Lucia also ironically observed that leukaemia doesn't come by itself but always comes coupled with another problem. I'll leave her to tell you her "partner" in leukaemia if and when she wants to, H. and A. have had to cope with dad and husband dying from cancer, we are having to cope with separation across two continents and nationalities etc ... nothing is easy when it comes to cancer.
Lucia is angry.
Tuesday, January 8, 2008
The Guardian ran an interview with Lord Darzi the doctor-cum-health minister with the remit to conduct a "once in a generation" review of the National Health Service in England. His interim report, published in October, was not warmly received by his medical colleagues.
Many of the opinions attributed to Lord Darzi are justifiably derided by the medical profession (and patients and carers), but given my own (previously-stated) views on patient choice and decision-making, I find the following somewhat reassuring:
"To be fair, it's not for the patient to know where these places [centres of excellence for a particular condition] [are], but for the people who place them."In other words give the medical practitioners more Choice, not the Patients.
I went down the local pub at 5 pm on Christmas Eve. There was me, Babs the landlady and six six-feet plus tall "lads" in their twenties talking about various violent incidents they had been involved in. They had me and Babs laughing at on the face of it not very funny incidents. They had particular respect for a "Rasta" in Oldham.
I went outside for a smoke as they were leaving. The driver amongst them opened the boot and took out a baseball bat and placed it next to him in the front seat. "What d'you need that for?" I innocently asked. "You never know" was the reply.
All through Eid, Christmas and New Year I hear ... sirens.
We all go down to Asda on the Eid. A big mistake. Chocka. Most of the taxi-drivers here are Muslim so most of them were "off" and we had to wait 45 minutes in the cold for a taxi back home.

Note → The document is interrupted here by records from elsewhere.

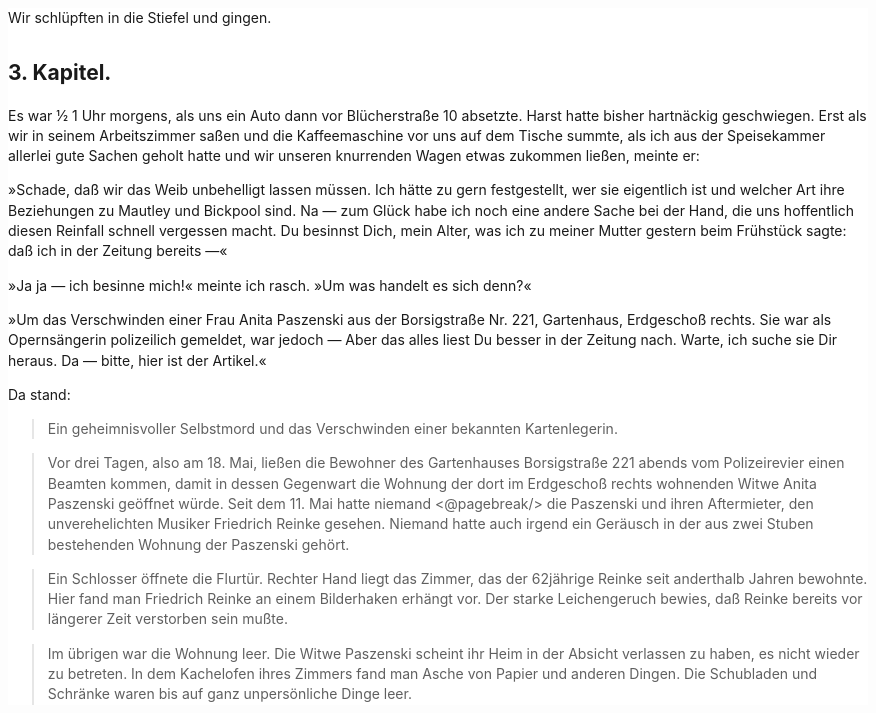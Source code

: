 Wir schlüpften in die Stiefel und gingen.

<h2>3. Kapitel.</h2>

Es war ½ 1 Uhr morgens, als uns ein Auto dann vor
Blücherstraße 10 absetzte. Harst hatte bisher hartnäckig
geschwiegen. Erst als wir in seinem Arbeitszimmer saßen und
die Kaffeemaschine vor uns auf dem Tische summte, als ich
aus der Speisekammer allerlei gute Sachen geholt hatte und
wir unseren knurrenden Wagen etwas zukommen ließen,
meinte er:

»Schade, daß wir das Weib unbehelligt lassen müssen. Ich
hätte zu gern festgestellt, wer sie eigentlich ist und welcher
Art ihre Beziehungen zu Mautley und Bickpool sind. Na
— zum Glück habe ich noch eine andere Sache bei der Hand,
die uns hoffentlich diesen Reinfall schnell vergessen macht.
Du besinnst Dich, mein Alter, was ich zu meiner Mutter
gestern beim Frühstück sagte: daß ich in der Zeitung bereits —«

»Ja ja — ich besinne mich!« meinte ich rasch. »Um was
handelt es sich denn?«

»Um das Verschwinden einer Frau Anita Paszenski aus
der Borsigstraße Nr. 221, Gartenhaus, Erdgeschoß rechts. Sie
war als Opernsängerin polizeilich gemeldet, war jedoch —
Aber das alles liest Du besser in der Zeitung nach. Warte,
ich suche sie Dir heraus. Da — bitte, hier ist der Artikel.«

Da stand:

> Ein geheimnisvoller Selbstmord und das Verschwinden einer
bekannten Kartenlegerin.

> Vor drei Tagen, also am 18. Mai, ließen die Bewohner
des Gartenhauses Borsigstraße 221 abends vom Polizeirevier
einen Beamten kommen, damit in dessen Gegenwart die Wohnung
der dort im Erdgeschoß rechts wohnenden Witwe Anita
Paszenski geöffnet würde. Seit dem 11. Mai hatte niemand
<@pagebreak/>
die Paszenski und ihren Aftermieter, den unverehelichten
Musiker Friedrich Reinke gesehen. Niemand hatte auch irgend
ein Geräusch in der aus zwei Stuben bestehenden Wohnung
der Paszenski gehört.

> Ein Schlosser öffnete die Flurtür. Rechter Hand liegt
das Zimmer, das der 62jährige Reinke seit anderthalb Jahren
bewohnte. Hier fand man Friedrich Reinke an einem
Bilderhaken erhängt vor. Der starke Leichengeruch bewies,
daß Reinke bereits vor längerer Zeit verstorben sein mußte.

> Im übrigen war die Wohnung leer. Die Witwe Paszenski
scheint ihr Heim in der Absicht verlassen zu haben, es nicht
wieder zu betreten. In dem Kachelofen ihres Zimmers fand
man Asche von Papier und anderen Dingen. Die Schubladen
und Schränke waren bis auf ganz unpersönliche Dinge leer.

The pub opens mid-day and I am the first customer so chat with Dennis (the landlord) about the other day's conversation with Babs - "D'ju ever have any trouble? Y'know underage drinking, drugs or violence?" "Nah ...anyway I keep a rounders bat under the bar ... it's made from balsa wood!"
Many old British pubs have a "Smoking Room" signed in stained glass above the door. Our local is now making good use of this. Two women from the Council came round soon after the smoking in public places ban was implemented in July. They haven't been back. Now trusted regulars go to the Smoking Room, not an ashtray in sight, replaced by no-smoking/know-your-alcohol-limit beer-mats, so we drop our butts into a bucket that can be whisked away at a moment's notice.
At 1 am on the Monday before New Year Kezia has a temperature. Telephone the hospital. "Bring her in". They send an ambulance. An hour later the "guys in green" turn up - an easy job for them ... no vomit, no drunkeness, no knocking the door down ... they are grateful for an easy job. I know it as well and joke with them. She efficiently enquires the situation and I efficiently brief her. He knows Tom Reynold's Blood, Sweat and Tea - we are all grateful.
Kezia and Nanda are back at 3 am - Kezia's blood counts are good. Thank deity.